I am a beautiful monster
who shares his secrets with the wind.
What I love most in others
It’s a compelling thing for Doireann Ni Ghrioghair and Vanessa Mitter to use Francis Picabia as their muse, he would have readily returned the compliment. The opening stanza quoted above from Picabia’s poem BACCARAT, speaks of excess and a gleeful narcissism; the two qualities Ni Ghrioghair and Mitter employ to effect in their work, pushing the notion of taste to the limit. I am a Beautiful Monster posits our Western cultural landscape as a stream of excesses and self-serving distortions.
For Ni Ghrioghair classical architecture, with its columns standing proud and erect, is the perfect symbol of excess and narcissistic entitlement.

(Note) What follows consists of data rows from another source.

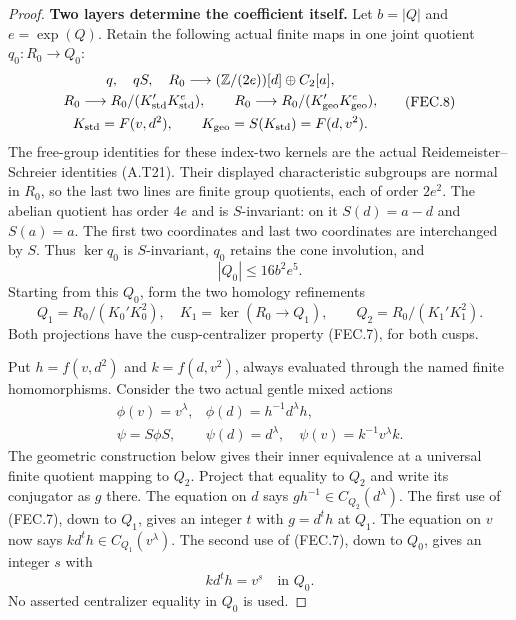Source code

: \begin{proof}
\par\medskip\noindent\textbf{Two layers determine the coefficient itself.}\quad
Let $b=|Q|$ and $e=\exp(Q)$.  Retain the following actual
finite maps in one joint quotient $q_0:R_0\to Q_0$:
\[
 \begin{gathered}
 q,\quad qS,\quad
 R_0\longrightarrow(\mathbb Z/(2e))[d]\oplus C_2[a],\\
 R_0\longrightarrow R_0/(K_{\rm std}'K_{\rm std}^{e}),\qquad
 R_0\longrightarrow R_0/(K_{\rm geo}'K_{\rm geo}^{e}),\\
 K_{\rm std}=F(v,d^2),\qquad K_{\rm geo}=S(K_{\rm std})=F(d,v^2).
 \end{gathered}
                                                               \tag{FEC.8}
\]
The free-group identities for these index-two kernels
are the actual Reidemeister--Schreier identities (A.T21).
Their displayed characteristic subgroups are normal in
$R_0$, so the last two lines are finite group quotients,
each of order $2e^2$.  The abelian quotient has order
$4e$ and is $S$-invariant: on it $S(d)=a-d$ and $S(a)=a$.
The first two coordinates and last two coordinates are
interchanged by $S$.  Thus $\ker q_0$ is $S$-invariant,
$q_0$ retains the cone involution, and
\[
                         |Q_0|\leq16b^2e^5.
                                                               \tag{FEC.9}
\]
Starting from this $Q_0$, form the two homology refinements
\[
 Q_1=R_0/(K_0'K_0^2),\quad K_1=\ker(R_0\to Q_1),
 \qquad Q_2=R_0/(K_1'K_1^2).
                                                               \tag{FEC.10}
\]
Both projections have the cusp-centralizer property
(FEC.7), for both cusps.

Put $h=f(v,d^2)$ and $k=f(d,v^2)$, always evaluated
through the named finite homomorphisms.  Consider the
two actual gentle mixed actions
\[
 \begin{array}{ll}
 \phi(v)=v^\lambda,&\phi(d)=h^{-1}d^\lambda h,\\
 \psi=S\phi S,&
 \psi(d)=d^\lambda,\quad\psi(v)=k^{-1}v^\lambda k.
 \end{array}
                                                               \tag{FEC.11}
\]
The geometric construction below gives their inner
equivalence at a universal finite quotient mapping to
$Q_2$.  Project that equality to $Q_2$ and write its
conjugator as $g$ there.  The equation on $d$ says
$gh^{-1}\in C_{Q_2}(d^\lambda)$.  The first use of
(FEC.7), down to $Q_1$, gives an integer $t$ with
$g=d^th$ at $Q_1$.  The equation on $v$ now says
$kd^th\in C_{Q_1}(v^\lambda)$.  The second use of
(FEC.7), down to $Q_0$, gives an integer $s$ with
\[
                         kd^th=v^s\quad\text{in }Q_0.
                                                               \tag{FEC.12}
\]
No asserted centralizer equality in $Q_0$ is used.


\end{proof}
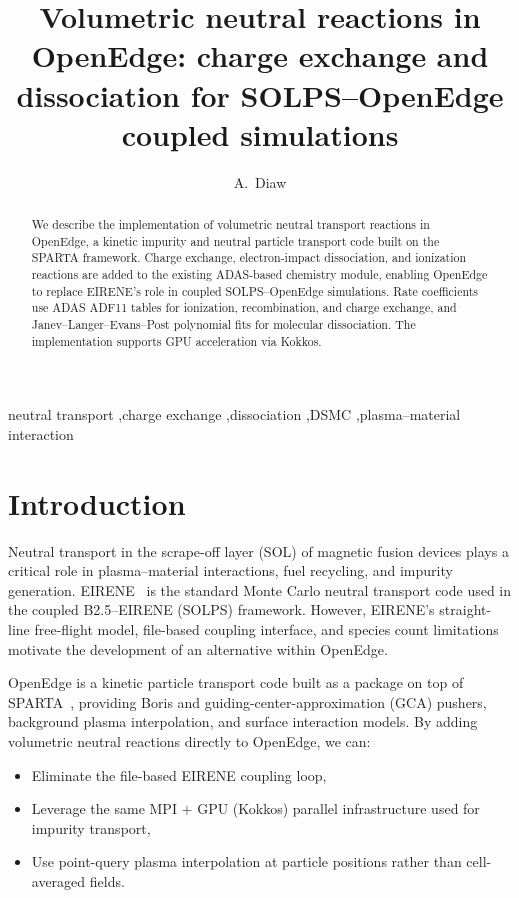 \documentclass[preprint,12pt]{elsarticle}
\begin{document}
\begin{frontmatter}
\title{Volumetric neutral reactions in OpenEdge: charge exchange and dissociation for SOLPS--OpenEdge coupled simulations}

\author[ornl]{A.~Diaw}
\address[ornl]{Oak Ridge National Laboratory, Oak Ridge, TN 37831, USA}

\begin{abstract}
We describe the implementation of volumetric neutral transport reactions in OpenEdge,
a kinetic impurity and neutral particle transport code built on the SPARTA framework.
Charge exchange, electron-impact dissociation, and ionization reactions are added to the
existing ADAS-based chemistry module, enabling OpenEdge to replace EIRENE's role in
coupled SOLPS--OpenEdge simulations. Rate coefficients use ADAS ADF11 tables for
ionization, recombination, and charge exchange, and Janev--Langer--Evans--Post polynomial
fits for molecular dissociation. The implementation supports GPU acceleration via Kokkos.
\end{abstract}

\begin{keyword}
neutral transport \sep charge exchange \sep dissociation \sep DSMC \sep plasma--material interaction
\end{keyword}
\end{frontmatter}

\section{Introduction}
\label{sec:intro}

Neutral transport in the scrape-off layer (SOL) of magnetic fusion devices plays a critical
role in plasma--material interactions, fuel recycling, and impurity generation. EIRENE~\cite{Reiter2005}
is the standard Monte Carlo neutral transport code used in the coupled B2.5--EIRENE (SOLPS)
framework. However, EIRENE's straight-line free-flight model, file-based coupling interface,
and species count limitations motivate the development of an alternative within OpenEdge.

OpenEdge is a kinetic particle transport code built as a package on top of
SPARTA~\cite{Gallis2014}, providing Boris and guiding-center-approximation (GCA) pushers,
background plasma interpolation, and surface interaction models. By adding volumetric
neutral reactions directly to OpenEdge, we can:
\begin{itemize}
  \item Eliminate the file-based EIRENE coupling loop,
  \item Leverage the same MPI + GPU (Kokkos) parallel infrastructure used for impurity transport,
  \item Use point-query plasma interpolation at particle positions rather than cell-averaged fields.
\end{itemize}
\end{document}

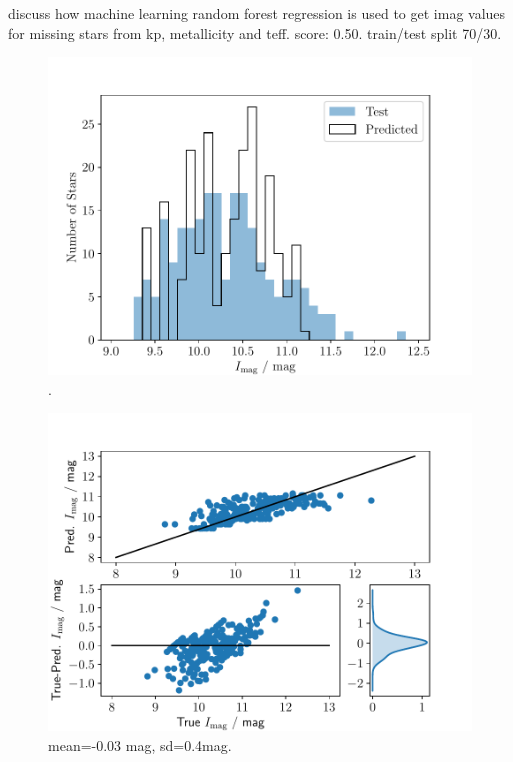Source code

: \documentclass[a4paper,fleqn,usenatbib,useAMS]{mnras}
\begin{document}
discuss how machine learning random forest regression is used to get imag values for missing stars from kp, metallicity and teff. score: 0.50. train/test split 70/30.
\begin{figure}
	\centering
	\includegraphics[scale=0.5]{Plot3_Imag_tested_distribution}
	\caption{.}	
	\label{fig:imag test}
\end{figure}
\begin{figure}
	\centering
	\includegraphics[scale=0.5]{Plot4_Imag_scatter}
	\caption{mean=-0.03 mag, sd=0.4mag.}	
	\label{fig:imag test}
\end{figure}
\end{document}

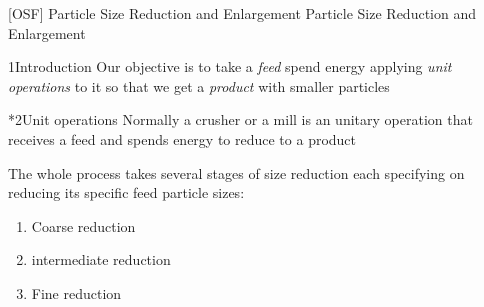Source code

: \documentclass["OSF-Notebook.tex"]{subfiles}
\begin{document}
[OSF]
{Particle Size Reduction and Enlargement} %
{Particle Size Reduction and Enlargement} %

\begin{sectionBox}1{Introduction} %
  Our objective is to take a \emph{feed} spend energy applying \emph{unit operations} to it so that we get a \emph{product} with smaller particles
\end{sectionBox}

\begin{sectionBox}*2{Unit operations} %
  Normally a crusher or a mill is an unitary operation that receives a feed and spends energy to reduce to a product

  The whole process takes several stages of size reduction each specifying on reducing its specific feed particle sizes:
  \begin{enumerate}
    \item Coarse reduction
    \item intermediate reduction
    \item Fine reduction
  \end{enumerate}
\end{sectionBox}
\end{document}
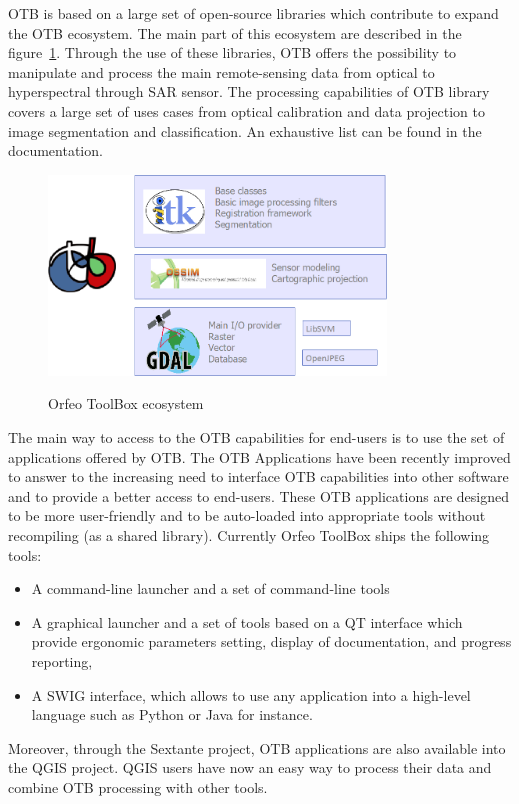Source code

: \documentclass{josis}
\begin{document}
OTB is based on a large set of open-source libraries which contribute to expand the OTB ecosystem. The main part of this ecosystem are described in the figure~\ref{fig:ecosystem}. Through the use of these libraries, OTB offers the possibility to manipulate and process the main remote-sensing data from optical to hyperspectral through SAR sensor. The processing capabilities of OTB library covers a large set of uses cases from optical calibration and data projection to image segmentation and classification. An exhaustive list can be found in the documentation.

\begin{figure}[!htb]
\centering
\includegraphics[width=0.8\textwidth]{Pictures/otb_ecosystem}\label{fig:ecosystem}
\caption{Orfeo ToolBox ecosystem}
\end{figure}

The main way to access to the OTB capabilities for end-users is to use the set of applications offered by OTB. The OTB Applications have been recently improved to answer to the increasing need to interface OTB capabilities into other software and to provide a better access to end-users. These OTB applications are designed to be more user-friendly and to be auto-loaded into appropriate tools without recompiling (as a shared library). Currently Orfeo ToolBox ships the following tools:
\begin{itemize}
\item A command-line launcher and a set of command-line tools
\item A graphical launcher and a set of tools based on a QT interface which provide ergonomic parameters setting, display of documentation, and progress reporting,
\item A SWIG interface, which allows to use any application into a high-level language such as Python or Java for instance.
\end{itemize}
Moreover, through the Sextante project, OTB applications are also available into the QGIS project. QGIS users have now an easy way to process their data and combine OTB processing with other tools.
\end{document}
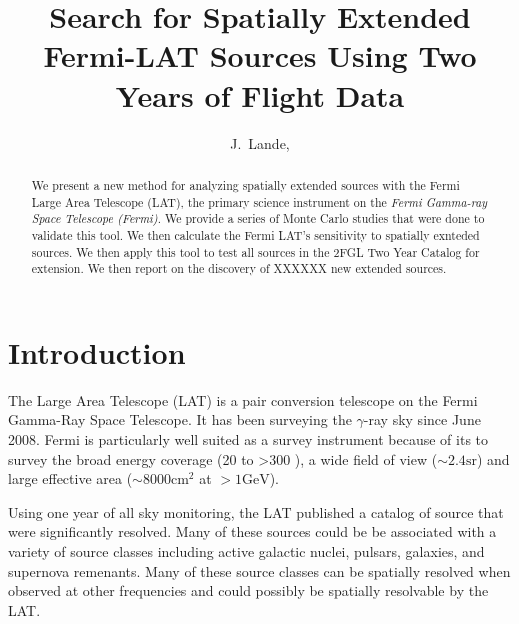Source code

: \documentclass[12pt,preprint]{aastex}
\newcommand{\mev}{\text{MeV}\xspace}
\newcommand{\gev}{\text{GeV}\xspace}
\newcommand{\sr}{\text{sr}\xspace}
\newcommand{\cm}{\text{cm}\xspace}
\begin{document}
\title{Search for Spatially Extended Fermi-LAT Sources Using Two Years of Flight
Data}

\author{
J.~Lande, 
}


\begin{abstract}
We present a new method for analyzing spatially extended sources with
the Fermi Large Area Telescope (LAT), the primary science instrument
on the {\em Fermi Gamma-ray Space Telescope (Fermi)}.  We provide a
series of Monte Carlo studies that were done to validate this tool.
We then calculate the Fermi LAT's sensitivity to spatially exnteded
sources.  We then apply this tool to test all sources in the 2FGL Two
Year Catalog for extension. We then report on the discovery
of XXXXXX new extended sources.
\end{abstract}

\section{Introduction}


The Large Area Telescope (LAT) is a pair conversion telescope on the
Fermi Gamma-Ray Space Telescope. It has been surveying the $\gamma$-ray
sky since June 2008.  Fermi is particularly well suited as a survey
instrument because of its to survey the broad energy coverage (20 \mev
to >300 \gev), a wide field of view ($\sim 2.4 \sr$) and large effective
area ($\sim 8000 \cm^2$ at $>1 \gev$).

Using one year of all sky monitoring, the LAT published a catalog of
source that were significantly resolved.  Many of these sources could
be be associated with a variety of source classes including active
galactic nuclei, pulsars, galaxies, and supernova remenants.  Many of
these source classes can be spatially resolved when observed at other
frequencies and could possibly be spatially resolvable by the LAT.
\end{document}
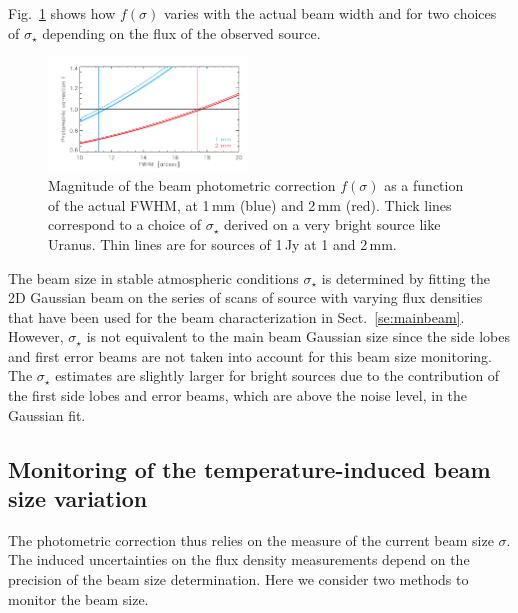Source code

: \documentclass[traditionalabstract]{aa}
\begin{document}
\begin{appendix}
Fig.~\ref{fig:f_sigma} shows how $f(\sigma)$ varies with the actual beam width
and for two choices of $\sigma_\star$ depending on the flux of the observed source.

\begin{figure}[ht!]
  \begin{center}
    \includegraphics[clip=true, trim={0.9cm, 0.1cm, 0.5cm, 0.5cm}, width=0.4725\textwidth]{Figures/photometric_correction_function_1Jy.pdf}
    \caption[Photometric correction]{Magnitude of the beam photometric
      correction $f(\sigma)$ as a function of the actual FWHM, at 1\,mm (blue)
      and 2\,mm (red). Thick lines correspond to a choice of $\sigma_\star$
      derived on a very bright source like Uranus. Thin lines are for sources of
      1\,Jy at 1 and 2\,mm.}
\label{fig:f_sigma}
\end{center}
\end{figure}


The beam size in stable atmospheric conditions $\sigma_\star$ is
determined by fitting the 2D Gaussian beam on the series of scans of
source with varying flux densities that have been used for the beam
characterization in Sect.~\ref{se:mainbeam}. However, $\sigma_\star$
is not equivalent to the main beam Gaussian size since the side lobes
and first error beams are not taken into account for this beam size
monitoring. The $\sigma_\star$ estimates are slightly
larger for bright sources due to the contribution of the first side
lobes and error beams, which are above the noise level, in the Gaussian fit.


\subsection{Monitoring of the temperature-induced beam size variation}
\label{ap:beam_monitoring}

The photometric correction thus relies on the measure of the current beam size
$\sigma$. The induced uncertainties on the flux density measurements depend on
the precision of the beam size determination. Here we
consider two methods to monitor the beam size.


\end{appendix}
\end{document}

Taking latex moulds of the eighteenth-century architecture of Dublin Castle, she mercilessly recast those columns in the unsupported latex moulds causing the columns to bend, buckle, deflate and become flaccid. If classical columns project an idealised form, Ni Ghrioghair’s sculptures render their subjects flawed, bulging, and fatigued with a magnetic allure. These historical fragments become enervated totems to a faltering empire.
Mitter’s paintings are high-octane and caustic, using the female form, that excessively sexualised allegory of all that is good, to make her point that the female gender is wrapped in a sweetness that can only ever mean ‘superfluous’ – like a perfectly formed, plump and curvy hollow candy wrapper. She uses endless layers of patterning, collage, and florid colouring to deliberate extreme; to the point that when viewed in the flesh, they are almost too vivid, too excessive.
Even with these in-your-face distortions, the works in I am a Beautiful Monster, have a beauty about them. It’s beauty on their terms, which is what true beauty is.